---------- Records to use

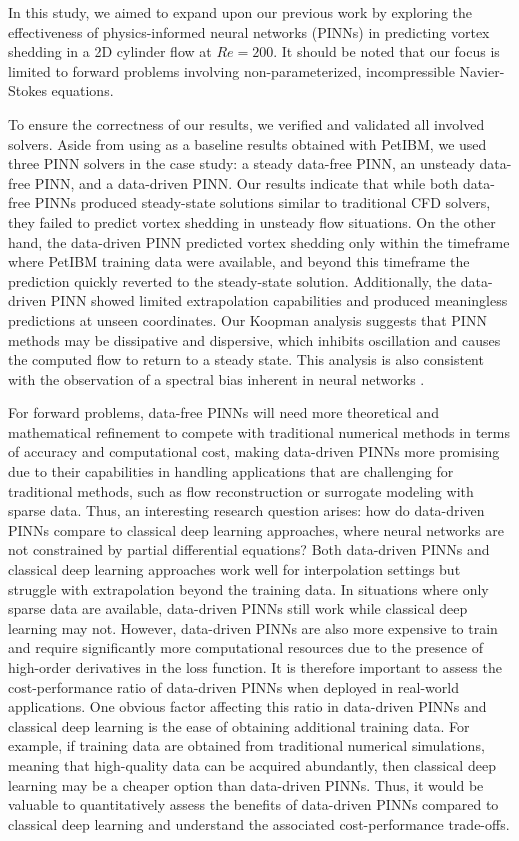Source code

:
In this study, we aimed to expand upon our previous work \cite{chuang_experience_2022} by exploring the effectiveness of physics-informed neural networks (PINNs) in predicting vortex shedding in a 2D cylinder flow at $Re = 200$.
It should be noted that our focus is limited to forward problems involving non-parameterized, incompressible Navier-Stokes equations.

To ensure the correctness of our results, we verified and validated all involved solvers.
Aside from using as a baseline results obtained with PetIBM, we used three PINN solvers in the case study: a steady data-free PINN, an unsteady data-free PINN, and a data-driven PINN.
Our results indicate that while both data-free PINNs produced steady-state solutions similar to traditional CFD solvers, they failed to predict vortex shedding in unsteady flow situations.
On the other hand, the data-driven PINN predicted vortex shedding only within the timeframe where PetIBM training data were available, and beyond this timeframe the prediction quickly reverted to the steady-state solution.
Additionally, the data-driven PINN showed limited extrapolation capabilities and produced meaningless predictions at unseen coordinates.
Our Koopman analysis suggests that PINN methods may be dissipative and dispersive, which inhibits oscillation and causes the computed flow to return to a steady state.
This analysis is also consistent with the observation of a spectral bias inherent in neural networks \cite{rahaman_spectral_2019}.

For forward problems, data-free PINNs will need more theoretical and mathematical refinement to compete with traditional numerical methods in terms of accuracy and computational cost, making data-driven PINNs more promising due to their capabilities in handling applications that are challenging for traditional methods, such as flow reconstruction or surrogate modeling with sparse data.
Thus, an interesting research question arises: how do data-driven PINNs compare to classical deep learning approaches, where neural networks are not constrained by partial differential equations?
Both data-driven PINNs and classical deep learning approaches work well for interpolation settings but struggle with extrapolation beyond the training data.
In situations where only sparse data are available, data-driven PINNs still work while classical deep learning may not.
However, data-driven PINNs are also more expensive to train and require significantly more computational resources due to the presence of high-order derivatives in the loss function.
It is therefore important to assess the cost-performance ratio of data-driven PINNs when deployed in real-world applications.
One obvious factor affecting this ratio in data-driven PINNs and classical deep learning is the ease of obtaining additional training data.
For example, if training data are obtained from traditional numerical simulations, meaning that high-quality data can be acquired abundantly, then classical deep learning may be a cheaper option than data-driven PINNs.
Thus, it would be valuable to quantitatively assess the benefits of data-driven PINNs compared to classical deep learning and understand the associated cost-performance trade-offs.

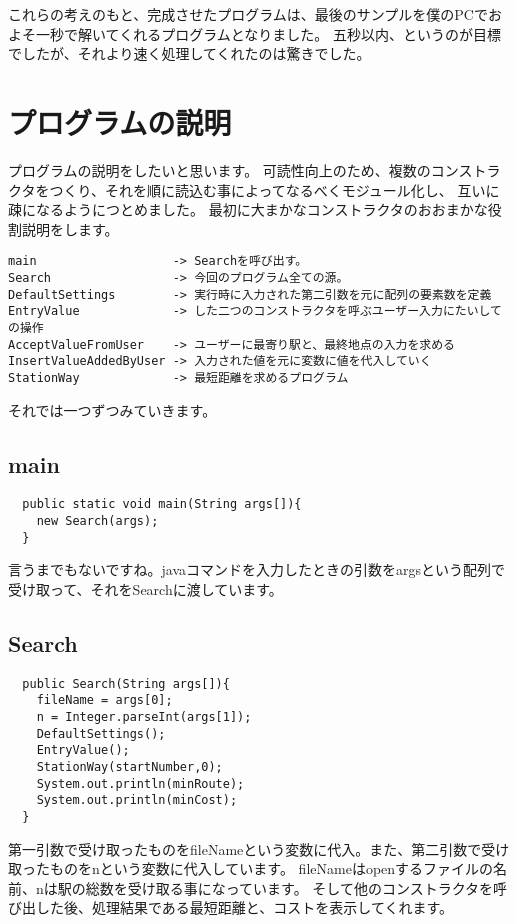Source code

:\documentclass[titlepage]{jarticle}
\begin{document}
これらの考えのもと、完成させたプログラムは、最後のサンプルを僕のPCでおよそ一秒で解いてくれるプログラムとなりました。
五秒以内、というのが目標でしたが、それより速く処理してくれたのは驚きでした。


\section{プログラムの説明}
プログラムの説明をしたいと思います。
可読性向上のため、複数のコンストラクタをつくり、それを順に読込む事によってなるべくモジュール化し、
互いに疎になるようにつとめました。
最初に大まかなコンストラクタのおおまかな役割説明をします。

\begin{verbatim}
main                   -> Searchを呼び出す。
Search                 -> 今回のプログラム全ての源。
DefaultSettings        -> 実行時に入力された第二引数を元に配列の要素数を定義
EntryValue             -> した二つのコンストラクタを呼ぶユーザー入力にたいしての操作
AcceptValueFromUser    -> ユーザーに最寄り駅と、最終地点の入力を求める
InsertValueAddedByUser -> 入力された値を元に変数に値を代入していく
StationWay             -> 最短距離を求めるプログラム
\end{verbatim}

それでは一つずつみていきます。

\subsection{main}

\begin{verbatim}
  public static void main(String args[]){
    new Search(args);
  }
\end{verbatim}

言うまでもないですね。javaコマンドを入力したときの引数をargsという配列で受け取って、それをSearchに渡しています。

\subsection{Search}
\begin{verbatim}
  public Search(String args[]){
    fileName = args[0];
    n = Integer.parseInt(args[1]);
    DefaultSettings();
    EntryValue();
    StationWay(startNumber,0);
    System.out.println(minRoute);
    System.out.println(minCost);
  }
\end{verbatim}

第一引数で受け取ったものをfileNameという変数に代入。また、第二引数で受け取ったものをnという変数に代入しています。
fileNameはopenするファイルの名前、nは駅の総数を受け取る事になっています。
そして他のコンストラクタを呼び出した後、処理結果である最短距離と、コストを表示してくれます。
\end{document}
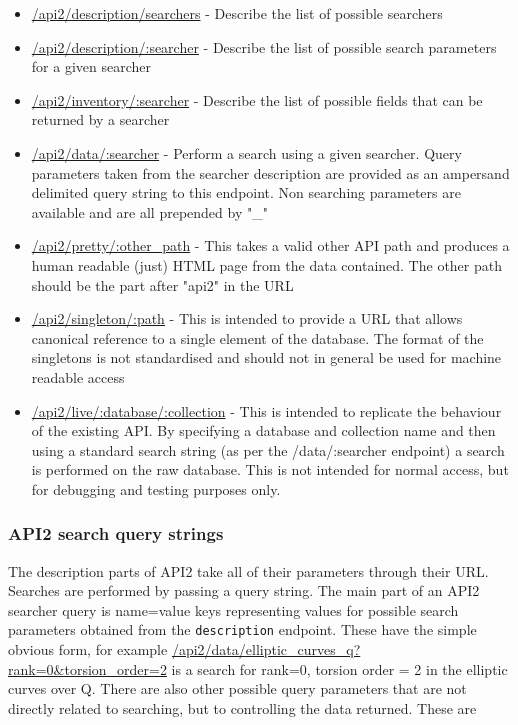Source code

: \documentclass[11pt]{article}
\begin{document}
\begin{itemize}
\item \url{/api2/description/searchers} - Describe the list of possible searchers
\item \url{/api2/description/:searcher} - Describe the list of possible search parameters for a given searcher
\item \url{/api2/inventory/:searcher} - Describe the list of possible fields that can be returned by a searcher
\item \url{/api2/data/:searcher} - Perform a search using a given searcher. Query parameters taken from the searcher description are provided as an ampersand delimited query string to this endpoint. Non searching parameters are available and are all prepended by "\_"
\item \url{/api2/pretty/:other_path} - This takes a valid other API path and produces a human readable (just) HTML page from the data contained. The other path should be the part after "api2" in the URL
\item \url{/api2/singleton/:path} - This is intended to provide a URL that allows canonical reference to a single element of the database. The format of the singletons is not standardised and should not in general be used for machine readable access
\item \url{/api2/live/:database/:collection} - This is intended to replicate the behaviour of the existing API. By specifying a database and collection name and then using a standard search string (as per the /data/:searcher endpoint) a search is performed on the raw database. This is not intended for normal access, but for debugging and testing purposes only.
\end{itemize}

\subsubsection{API2 search query strings}
The description parts of API2 take all of their parameters through their URL. Searches are performed by passing a query string. The main part of an API2 searcher query is name=value keys representing values for possible search parameters obtained from the \texttt{description} endpoint. These have the simple obvious form, for example \url{/api2/data/elliptic_curves_q?rank=0&torsion_order=2} is a search for rank=0, torsion order = 2 in the elliptic curves over Q. There are also other possible query parameters that are not directly related to searching, but to controlling the data returned. These are
\end{document}
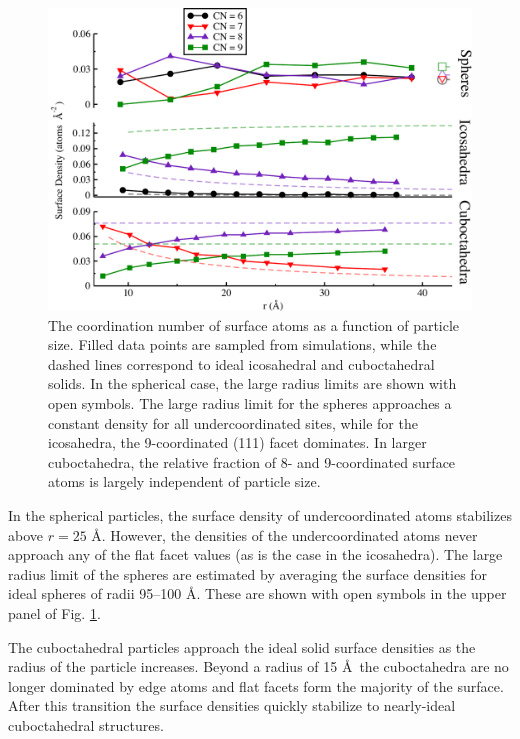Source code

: \begin{figure}
	\includegraphics[width=\linewidth]{figures/new-cn.pdf}
	\caption{The coordination number of surface atoms as a
          function of particle size. Filled data points are sampled
          from simulations, while the dashed lines correspond to ideal
          icosahedral and cuboctahedral solids. In the spherical case,
          the large radius limits are shown with open symbols.  The
          large radius limit for the spheres approaches a constant
          density for all undercoordinated sites, while for the
          icosahedra, the 9-coordinated (111) facet dominates. In
          larger cuboctahedra, the relative fraction of 8- and
          9-coordinated surface atoms is largely independent of
          particle size.} 
	\label{fig:stacked-cn}
\end{figure}

In the spherical particles, the surface density of undercoordinated
atoms stabilizes above $r = 25$ \AA.  However, the densities of the
undercoordinated atoms never approach any of the flat facet values (as
is the case in the icosahedra).  The large radius
limit of the spheres are estimated by averaging the surface densities for ideal
spheres of radii 95--100 \AA.  These are shown with open symbols in
the upper panel of Fig. \ref{fig:stacked-cn}.

The cuboctahedral particles approach the ideal solid surface densities
as the radius of the particle increases. Beyond a radius of 15 \AA\,
the cuboctahedra are no longer dominated by edge atoms and flat facets
form the majority of the surface. After this transition the surface
densities quickly stabilize to nearly-ideal cuboctahedral structures.

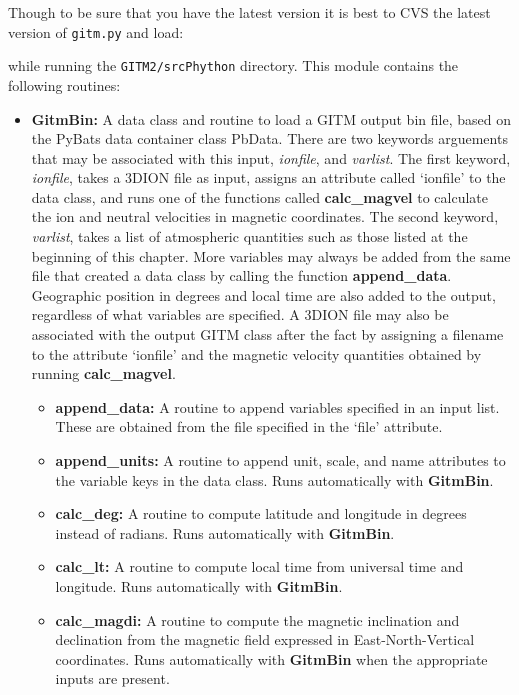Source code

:  
 \noindent Though to be sure that you have the latest version it is best to CVS the latest version of {\tt gitm.py} and load:
 
 
\noindent while running the {\tt GITM2/srcPhython} directory.  This module contains the following routines:

\begin{itemize}
\item[]{\bf GitmBin: } A data class and routine to load a GITM output bin file, based on the PyBats data container class PbData.  There are two keywords arguements that may be associated with this input, \textit{ionfile}, and \textit{varlist}.  The first keyword, \textit{ionfile}, takes a 3DION file as input, assigns an attribute called `ionfile' to the data class, and runs one of the functions called {\bf calc\_magvel} to calculate the ion and neutral velocities in magnetic coordinates.  The second keyword, \textit{varlist}, takes a list of atmospheric quantities such as those listed at the beginning of this chapter.  More variables may always be added from the same file that created a data class by calling the function {\bf append\_data}.  Geographic position in degrees and local time are also added to the output, regardless of what variables are specified.  A 3DION file may also be associated with the output GITM class after the fact by assigning a filename to the attribute `ionfile' and the magnetic velocity quantities obtained by running {\bf calc\_magvel}.
	\begin{itemize}
	\item[]{\bf append\_data: } A routine to append variables specified in an input list.  These are obtained from the file specified in the `file' attribute.
	\item[]{\bf append\_units: } A routine to append unit, scale, and name attributes to the variable keys in the data class.  Runs automatically with {\bf GitmBin}.
	\item[]{\bf calc\_deg: } A routine to compute latitude and longitude in degrees instead of radians.  Runs automatically with {\bf GitmBin}.
	\item[]{\bf calc\_lt: } A routine to compute local time from universal time and longitude.  Runs automatically with {\bf GitmBin}.
	\item[]{\bf calc\_magdi: } A routine to compute the magnetic inclination and declination from the magnetic field expressed in East-North-Vertical coordinates.  Runs automatically with {\bf GitmBin} when the appropriate inputs are present.

\end{itemize}
\end{itemize}
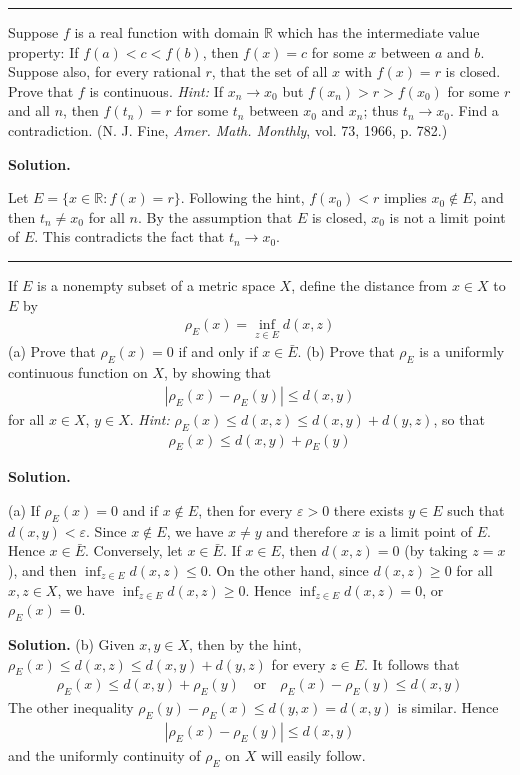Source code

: \documentclass[12pt]{article}
\theoremstyle{definition}
\begin{document}
\bigskip\noindent\hrule\bigskip

Suppose $f$ is a real function with domain $\mathbb{R}$ which has the intermediate value property: If $f(a)<c<f(b)$, then $f(x)=c$ for some $x$ between $a$ and $b$.
Suppose also, for every rational $r$, that the set of all $x$ with $f(x)=r$ is closed. Prove that $f$ is continuous.
\textit{Hint:} If $x_n\to x_0$ but $f(x_n)>r>f(x_0)$ for some $r$ and all $n$, then $f(t_n)=r$ for some $t_n$ between $x_0$ and $x_n$; thus $t_n\to x_0$. Find a contradiction. (N. J. Fine, \textit{Amer. Math. Monthly}, vol. 73, 1966, p. 782.)

\smallskip
\noindent\textbf{Solution.}\quad

Let $E=\{x\in \mathbb{R}:f(x)=r\}$. Following the hint, $f(x_0)<r$ implies $x_0\notin E$, and then $t_n\ne x_0$ for all $n$. By the assumption that $E$ is closed, $x_0$ is not a limit point of $E$. This contradicts the fact that $t_n\to x_0$.



\bigskip\noindent\hrule\bigskip

If $E$ is a nonempty subset of a metric space $X$, define the distance from $x\in X$ to $E$ by
\begin{align*}
\rho_E(x)=\inf_{z\in E}d(x,z)
\end{align*}
(a) Prove that $\rho_E(x)=0$ if and only if $x\in\bar{E}$.
(b) Prove that $\rho_E$ is a uniformly continuous function on $X$, by showing that
\begin{align*}
\left\vert\rho_E(x)-\rho_E(y)\right\vert\le d(x,y)
\end{align*}
for all $x\in X$, $y\in X$.
\textit{Hint:} $\rho_E(x)\le d(x,z)\le d(x,y)+d(y,z)$, so that
\begin{align*}
\rho_E(x)\le d(x,y)+\rho_E(y)
\end{align*}

\smallskip
\noindent\textbf{Solution.}\quad

(a) If $\rho_E(x)=0$ and if $x\notin E$, then for every $\varepsilon>0$ there exists $y\in E$ such that $d(x,y)<\varepsilon$. Since $x\notin E$, we have $x\ne y$ and therefore $x$ is a limit point of $E$. Hence $x\in\bar{E}$. Conversely, let $x\in\bar{E}$. If $x\in E$, then $d(x,z)=0$ (by taking $z=x$), and then $\inf_{z\in E}d(x,z)\le 0$. On the other hand, since $d(x,z)\ge 0$ for all $x,z\in X$, we have $\inf_{z\in E}d(x,z)\ge 0$. Hence $\inf_{z\in E}d(x,z)=0$, or $\rho_E(x)=0$.

\smallskip
\noindent\textbf{Solution.}\quad
(b) Given $x,y\in X$, then by the hint, $\rho_E(x)\le d(x,z)\le d(x,y)+d(y,z)$ for every $z\in E$. It follows that
\begin{align*}
\rho_E(x)\le d(x,y)+\rho_E(y)\quad\mbox{or}\quad \rho_E(x)-\rho_E(y)\le d(x,y)
\end{align*}
The other inequality $\rho_E(y)-\rho_E(x)\le d(y,x)=d(x,y)$ is similar. Hence
\begin{align*}
\left\vert\rho_E(x)-\rho_E(y)\right\vert\le d(x,y)
\end{align*}
and the uniformly continuity of $\rho_E$ on $X$ will easily follow.
\end{document}
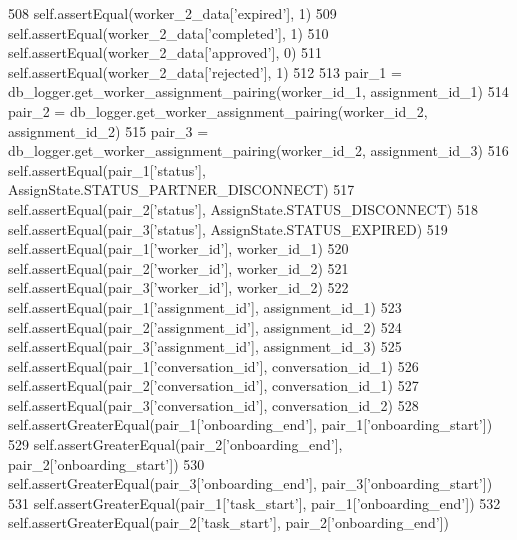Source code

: \begin{DoxyCode}
508         self.assertEqual(worker\_2\_data[\textcolor{stringliteral}{'expired'}], 1)
509         self.assertEqual(worker\_2\_data[\textcolor{stringliteral}{'completed'}], 1)
510         self.assertEqual(worker\_2\_data[\textcolor{stringliteral}{'approved'}], 0)
511         self.assertEqual(worker\_2\_data[\textcolor{stringliteral}{'rejected'}], 1)
512 
513         pair\_1 = db\_logger.get\_worker\_assignment\_pairing(worker\_id\_1, assignment\_id\_1)
514         pair\_2 = db\_logger.get\_worker\_assignment\_pairing(worker\_id\_2, assignment\_id\_2)
515         pair\_3 = db\_logger.get\_worker\_assignment\_pairing(worker\_id\_2, assignment\_id\_3)
516         self.assertEqual(pair\_1[\textcolor{stringliteral}{'status'}], AssignState.STATUS\_PARTNER\_DISCONNECT)
517         self.assertEqual(pair\_2[\textcolor{stringliteral}{'status'}], AssignState.STATUS\_DISCONNECT)
518         self.assertEqual(pair\_3[\textcolor{stringliteral}{'status'}], AssignState.STATUS\_EXPIRED)
519         self.assertEqual(pair\_1[\textcolor{stringliteral}{'worker\_id'}], worker\_id\_1)
520         self.assertEqual(pair\_2[\textcolor{stringliteral}{'worker\_id'}], worker\_id\_2)
521         self.assertEqual(pair\_3[\textcolor{stringliteral}{'worker\_id'}], worker\_id\_2)
522         self.assertEqual(pair\_1[\textcolor{stringliteral}{'assignment\_id'}], assignment\_id\_1)
523         self.assertEqual(pair\_2[\textcolor{stringliteral}{'assignment\_id'}], assignment\_id\_2)
524         self.assertEqual(pair\_3[\textcolor{stringliteral}{'assignment\_id'}], assignment\_id\_3)
525         self.assertEqual(pair\_1[\textcolor{stringliteral}{'conversation\_id'}], conversation\_id\_1)
526         self.assertEqual(pair\_2[\textcolor{stringliteral}{'conversation\_id'}], conversation\_id\_1)
527         self.assertEqual(pair\_3[\textcolor{stringliteral}{'conversation\_id'}], conversation\_id\_2)
528         self.assertGreaterEqual(pair\_1[\textcolor{stringliteral}{'onboarding\_end'}], pair\_1[\textcolor{stringliteral}{'onboarding\_start'}])
529         self.assertGreaterEqual(pair\_2[\textcolor{stringliteral}{'onboarding\_end'}], pair\_2[\textcolor{stringliteral}{'onboarding\_start'}])
530         self.assertGreaterEqual(pair\_3[\textcolor{stringliteral}{'onboarding\_end'}], pair\_3[\textcolor{stringliteral}{'onboarding\_start'}])
531         self.assertGreaterEqual(pair\_1[\textcolor{stringliteral}{'task\_start'}], pair\_1[\textcolor{stringliteral}{'onboarding\_end'}])
532         self.assertGreaterEqual(pair\_2[\textcolor{stringliteral}{'task\_start'}], pair\_2[\textcolor{stringliteral}{'onboarding\_end'}])

\end{DoxyCode}
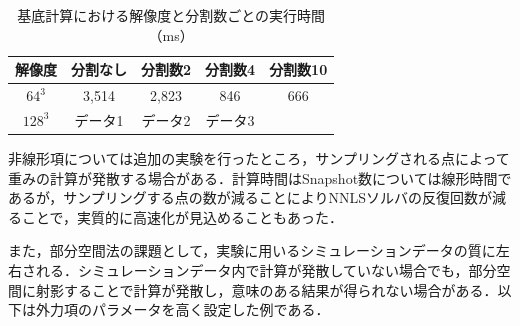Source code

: \documentclass[a4j,12pt]{jreport}
\begin{document}
\begin {table}[t]
    \centering
  \caption{基底計算における解像度と分割数ごとの実行時間（ms）}
  \label{tab:results}
  \begin {tabular}{ccccc} \hline
    解像度 					&分割なし 		&分割数2			&分割数4 		&分割数10\\ \hline
    $64^3$ 					& 3,514 			&2,823	 		&846	 		&666\\
    $128^3$ 				& データ1 		& データ2 		& データ3 	&\\ \hline
  \end {tabular}
\end {table}

非線形項については追加の実験を行ったところ，サンプリングされる点によって重みの計算が発散する場合がある．計算時間はSnapshot数については線形時間であるが，サンプリングする点の数が減ることによりNNLSソルバの反復回数が減ることで，実質的に高速化が見込めることもあった．

また，部分空間法の課題として，実験に用いるシミュレーションデータの質に左右される．シミュレーションデータ内で計算が発散していない場合でも，部分空間に射影することで計算が発散し，意味のある結果が得られない場合がある．以下は外力項のパラメータを高く設定した例である．
\end{document}
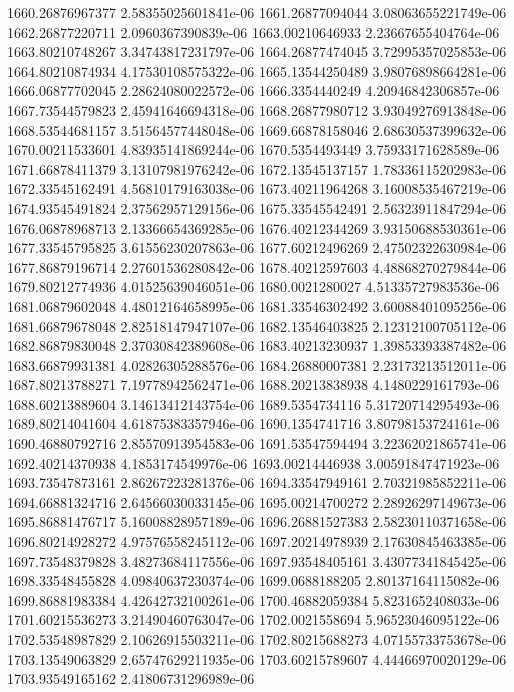 {1660.26876967377 2.58355025601841e-06
1661.26877094044 3.08063655221749e-06
1662.26877220711 2.0960367390839e-06
1663.00210646933 2.23667655404764e-06
1663.80210748267 3.34743817231797e-06
1664.26877474045 3.72995357025853e-06
1664.80210874934 4.17530108575322e-06
1665.13544250489 3.98076898664281e-06
1666.06877702045 2.28624080022572e-06
1666.3354440249 4.20946842306857e-06
1667.73544579823 2.45941646694318e-06
1668.26877980712 3.93049276913848e-06
1668.53544681157 3.51564577448048e-06
1669.66878158046 2.68630537399632e-06
1670.00211533601 4.83935141869244e-06
1670.5354493449 3.75933171628589e-06
1671.66878411379 3.13107981976242e-06
1672.13545137157 1.78336115202983e-06
1672.33545162491 4.56810179163038e-06
1673.40211964268 3.16008535467219e-06
1674.93545491824 2.37562957129156e-06
1675.33545542491 2.56323911847294e-06
1676.06878968713 2.13366654369285e-06
1676.40212344269 3.93150688530361e-06
1677.33545795825 3.61556230207863e-06
1677.60212496269 2.47502322630984e-06
1677.86879196714 2.27601536280842e-06
1678.40212597603 4.48868270279844e-06
1679.80212774936 4.01525639046051e-06
1680.0021280027 4.51335727983536e-06
1681.06879602048 4.48012164658995e-06
1681.33546302492 3.60088401095256e-06
1681.66879678048 2.82518147947107e-06
1682.13546403825 2.12312100705112e-06
1682.86879830048 2.37030842389608e-06
1683.40213230937 1.39853393387482e-06
1683.66879931381 4.02826305288576e-06
1684.26880007381 2.23173213512011e-06
1687.80213788271 7.19778942562471e-06
1688.20213838938 4.1480229161793e-06
1688.60213889604 3.14613412143754e-06
1689.5354734116 5.31720714295493e-06
1689.80214041604 4.61875383357946e-06
1690.1354741716 3.80798153724161e-06
1690.46880792716 2.85570913954583e-06
1691.53547594494 3.22362021865741e-06
1692.40214370938 4.1853174549976e-06
1693.00214446938 3.00591847471923e-06
1693.73547873161 2.86267223281376e-06
1694.33547949161 2.70321985852211e-06
1694.66881324716 2.64566030033145e-06
1695.00214700272 2.28926297149673e-06
1695.86881476717 5.16008828957189e-06
1696.26881527383 2.58230110371658e-06
1696.80214928272 4.97576558245112e-06
1697.20214978939 2.17630845463385e-06
1697.73548379828 3.48273684117556e-06
1697.93548405161 3.43077341845425e-06
1698.33548455828 4.09840637230374e-06
1699.0688188205 2.80137164115082e-06
1699.86881983384 4.42642732100261e-06
1700.46882059384 5.8231652408033e-06
1701.60215536273 3.21490460763047e-06
1702.0021558694 5.96523046095122e-06
1702.53548987829 2.10626915503211e-06
1702.80215688273 4.07155733753678e-06
1703.13549063829 2.65747629211935e-06
1703.60215789607 4.44466970020129e-06
1703.93549165162 2.41806731296989e-06
}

--------------------

### Work task
From the entries above, copy exactly the lines starting at the one with "StationWay(startNumber,0);" and stopping at the one with "by a searcher", keeping both ends. Drop the pictures.

### Result below
    StationWay(startNumber,0);
    System.out.println(minRoute);
    System.out.println(minCost);
  }
\end{verbatim}

第一引数で受け取ったものをfileNameという変数に代入。また、第二引数で受け取ったものをnという変数に代入しています。
fileNameはopenするファイルの名前、nは駅の総数を受け取る事になっています。
そして他のコンストラクタを呼び出した後、処理結果である最短距離と、コストを表示してくれます。
\end{document}
Source code

: \documentclass[11pt]{article}
\begin{document}
\begin{itemize}
\item \url{/api2/description/searchers} - Describe the list of possible searchers
\item \url{/api2/description/:searcher} - Describe the list of possible search parameters for a given searcher
\item \url{/api2/inventory/:searcher} - Describe the list of possible fields that can be returned by a searcher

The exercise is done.